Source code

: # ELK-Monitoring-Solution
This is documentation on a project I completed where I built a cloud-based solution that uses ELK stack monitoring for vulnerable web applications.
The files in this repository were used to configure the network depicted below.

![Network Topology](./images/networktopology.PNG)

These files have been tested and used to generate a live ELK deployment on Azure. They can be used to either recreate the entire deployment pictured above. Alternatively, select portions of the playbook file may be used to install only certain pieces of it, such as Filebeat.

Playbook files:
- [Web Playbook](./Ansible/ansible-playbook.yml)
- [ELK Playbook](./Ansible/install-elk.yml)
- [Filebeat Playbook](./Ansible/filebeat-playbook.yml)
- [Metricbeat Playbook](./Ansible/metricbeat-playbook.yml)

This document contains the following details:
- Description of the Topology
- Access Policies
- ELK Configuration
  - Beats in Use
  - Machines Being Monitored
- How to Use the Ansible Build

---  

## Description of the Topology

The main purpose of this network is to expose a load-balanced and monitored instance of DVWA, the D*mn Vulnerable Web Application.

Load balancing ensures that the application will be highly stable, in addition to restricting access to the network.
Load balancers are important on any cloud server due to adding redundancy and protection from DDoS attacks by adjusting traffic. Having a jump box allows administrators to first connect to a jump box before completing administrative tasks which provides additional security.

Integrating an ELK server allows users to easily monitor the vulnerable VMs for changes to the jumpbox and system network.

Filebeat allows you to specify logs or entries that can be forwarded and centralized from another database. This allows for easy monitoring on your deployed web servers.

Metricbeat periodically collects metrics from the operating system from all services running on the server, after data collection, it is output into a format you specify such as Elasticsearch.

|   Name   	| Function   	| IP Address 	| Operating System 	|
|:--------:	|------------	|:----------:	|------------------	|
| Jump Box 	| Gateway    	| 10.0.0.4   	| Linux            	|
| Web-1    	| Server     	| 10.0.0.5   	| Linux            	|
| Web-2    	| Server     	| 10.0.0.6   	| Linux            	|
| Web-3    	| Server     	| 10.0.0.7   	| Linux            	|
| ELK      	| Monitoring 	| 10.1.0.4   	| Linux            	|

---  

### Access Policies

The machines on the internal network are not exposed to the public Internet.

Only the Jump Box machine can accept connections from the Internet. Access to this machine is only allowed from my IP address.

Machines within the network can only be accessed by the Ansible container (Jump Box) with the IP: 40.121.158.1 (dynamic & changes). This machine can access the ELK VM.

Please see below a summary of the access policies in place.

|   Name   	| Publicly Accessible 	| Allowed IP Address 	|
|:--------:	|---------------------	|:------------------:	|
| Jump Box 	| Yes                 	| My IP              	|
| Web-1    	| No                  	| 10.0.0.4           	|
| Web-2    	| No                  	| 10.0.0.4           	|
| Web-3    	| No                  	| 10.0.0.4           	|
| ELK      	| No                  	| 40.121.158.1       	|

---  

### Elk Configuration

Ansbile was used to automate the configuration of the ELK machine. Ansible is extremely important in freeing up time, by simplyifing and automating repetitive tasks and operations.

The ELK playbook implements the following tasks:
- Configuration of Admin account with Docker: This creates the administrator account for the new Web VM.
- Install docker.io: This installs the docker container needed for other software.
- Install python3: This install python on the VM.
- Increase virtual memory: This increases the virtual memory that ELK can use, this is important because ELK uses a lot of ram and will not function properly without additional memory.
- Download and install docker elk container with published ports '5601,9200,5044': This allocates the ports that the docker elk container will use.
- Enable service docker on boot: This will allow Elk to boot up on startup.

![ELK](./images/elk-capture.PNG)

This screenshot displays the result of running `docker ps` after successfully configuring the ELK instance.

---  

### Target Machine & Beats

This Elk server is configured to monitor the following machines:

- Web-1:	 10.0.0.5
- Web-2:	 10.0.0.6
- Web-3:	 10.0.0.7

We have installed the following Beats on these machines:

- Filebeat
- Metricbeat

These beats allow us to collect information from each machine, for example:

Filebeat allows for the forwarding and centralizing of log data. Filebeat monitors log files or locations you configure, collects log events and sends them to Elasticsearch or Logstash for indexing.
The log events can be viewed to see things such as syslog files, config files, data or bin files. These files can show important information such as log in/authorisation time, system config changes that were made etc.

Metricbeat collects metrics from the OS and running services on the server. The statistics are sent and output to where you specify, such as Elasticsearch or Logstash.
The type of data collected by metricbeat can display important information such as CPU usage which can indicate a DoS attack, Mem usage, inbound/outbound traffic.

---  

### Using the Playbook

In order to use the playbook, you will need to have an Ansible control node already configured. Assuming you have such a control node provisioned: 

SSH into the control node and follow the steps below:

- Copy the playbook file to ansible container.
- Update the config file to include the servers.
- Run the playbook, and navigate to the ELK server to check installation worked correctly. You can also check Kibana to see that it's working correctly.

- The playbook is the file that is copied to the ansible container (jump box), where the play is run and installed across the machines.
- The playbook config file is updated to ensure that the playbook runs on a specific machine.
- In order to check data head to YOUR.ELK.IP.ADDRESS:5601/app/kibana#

···

▶ The problem
Looking at the listing above, which lines hold "Logstash"? Copy every such line.

▶ Solution to the problem
Filebeat allows for the forwarding and centralizing of log data. Filebeat monitors log files or locations you configure, collects log events and sends them to Elasticsearch or Logstash for indexing.
Metricbeat collects metrics from the OS and running services on the server. The statistics are sent and output to where you specify, such as Elasticsearch or Logstash.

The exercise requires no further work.